Department of Animal Science, Ramin Agricultural and Natural Resources University, Mollasani, Ahvaz, Iran
Receive Date: 26 April 2014,
Revise Date: 03 June 2014,
Accept Date: 15 June 2014
This study was conducted to compare digestibility of wheat straw (WS) by fungi and whole rumen microorganisms (WRM). Dry matter (DM), neutral and acid detergent fiber (NDF and ADF) digestibility of WS were compared with in vitro digestion (IVD), gas production (GP) and specific rumen anaerobic fungi culture (SRAFC). Dry matter, NDF and ADF digestibility of WS by WRM of buffalo (60.80, 49.93 and 17.45%, respectively) were more than cattle (53.00, 38.63 and 10.62%, respectively) (P<0.05).
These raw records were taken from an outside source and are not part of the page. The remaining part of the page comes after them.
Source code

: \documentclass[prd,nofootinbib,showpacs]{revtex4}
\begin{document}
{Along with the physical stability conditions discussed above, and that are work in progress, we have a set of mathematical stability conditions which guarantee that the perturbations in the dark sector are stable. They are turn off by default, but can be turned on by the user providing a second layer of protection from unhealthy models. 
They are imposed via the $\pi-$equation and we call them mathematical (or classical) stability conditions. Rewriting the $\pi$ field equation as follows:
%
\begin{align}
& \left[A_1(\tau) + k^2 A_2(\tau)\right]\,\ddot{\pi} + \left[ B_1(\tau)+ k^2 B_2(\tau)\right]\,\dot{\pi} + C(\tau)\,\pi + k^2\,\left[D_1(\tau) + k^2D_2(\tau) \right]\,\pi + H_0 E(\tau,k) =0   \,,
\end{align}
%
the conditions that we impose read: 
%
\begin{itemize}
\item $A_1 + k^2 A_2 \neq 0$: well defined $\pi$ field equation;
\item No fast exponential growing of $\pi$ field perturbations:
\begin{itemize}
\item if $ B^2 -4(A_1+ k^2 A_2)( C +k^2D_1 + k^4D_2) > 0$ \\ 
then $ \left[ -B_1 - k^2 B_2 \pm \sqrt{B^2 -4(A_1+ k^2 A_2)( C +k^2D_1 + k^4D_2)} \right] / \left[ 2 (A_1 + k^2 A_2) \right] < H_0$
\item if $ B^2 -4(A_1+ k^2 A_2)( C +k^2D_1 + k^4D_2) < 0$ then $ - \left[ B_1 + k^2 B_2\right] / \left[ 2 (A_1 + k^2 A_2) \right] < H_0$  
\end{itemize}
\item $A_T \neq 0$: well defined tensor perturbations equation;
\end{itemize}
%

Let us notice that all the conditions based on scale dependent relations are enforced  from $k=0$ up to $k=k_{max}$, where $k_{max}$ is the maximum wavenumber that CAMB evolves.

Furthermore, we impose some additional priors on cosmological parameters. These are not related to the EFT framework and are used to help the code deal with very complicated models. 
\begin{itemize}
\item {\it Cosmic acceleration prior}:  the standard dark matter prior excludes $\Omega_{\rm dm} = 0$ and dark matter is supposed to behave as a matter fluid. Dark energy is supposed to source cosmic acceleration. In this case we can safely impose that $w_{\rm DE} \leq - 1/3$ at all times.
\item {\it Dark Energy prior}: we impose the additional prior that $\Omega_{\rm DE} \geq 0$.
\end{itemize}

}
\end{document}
Regardless the type of microorganisms, digestibility of DM (P>0.05), NDF and ADF by buffalo (51.03, 44.41 and 12.09%) was more than cattle (48.04, 36.34 and 8.76) (P<0.05). Potential of GP (B) by fungi and WRM in cattle was more than buffalo (P<0.05). Rate of GP (C) for WRM and fungi of cattle was less than buffalo (P<0.05). Regardless the type of microorganisms, C in buffalo was more than cattle (P<0.05) and was vice versa for B (P<0.05). Regardless the type of animal species, WRM had higher digestibility and B than fungi (P>0.05), but rate of GP of them was same. In SRAFC, DM digestibility of WS by fungi of buffalo at days 3 and 12 was more than cattle (P<0.05). The number of fungi in cattle rumen was more than buffalo (P<0.05). The potential of fungi and WRM of buffalo were more than cattle. Therefore, the results were shown the advantage and supremacy of buffalo in usage the low quality roughages.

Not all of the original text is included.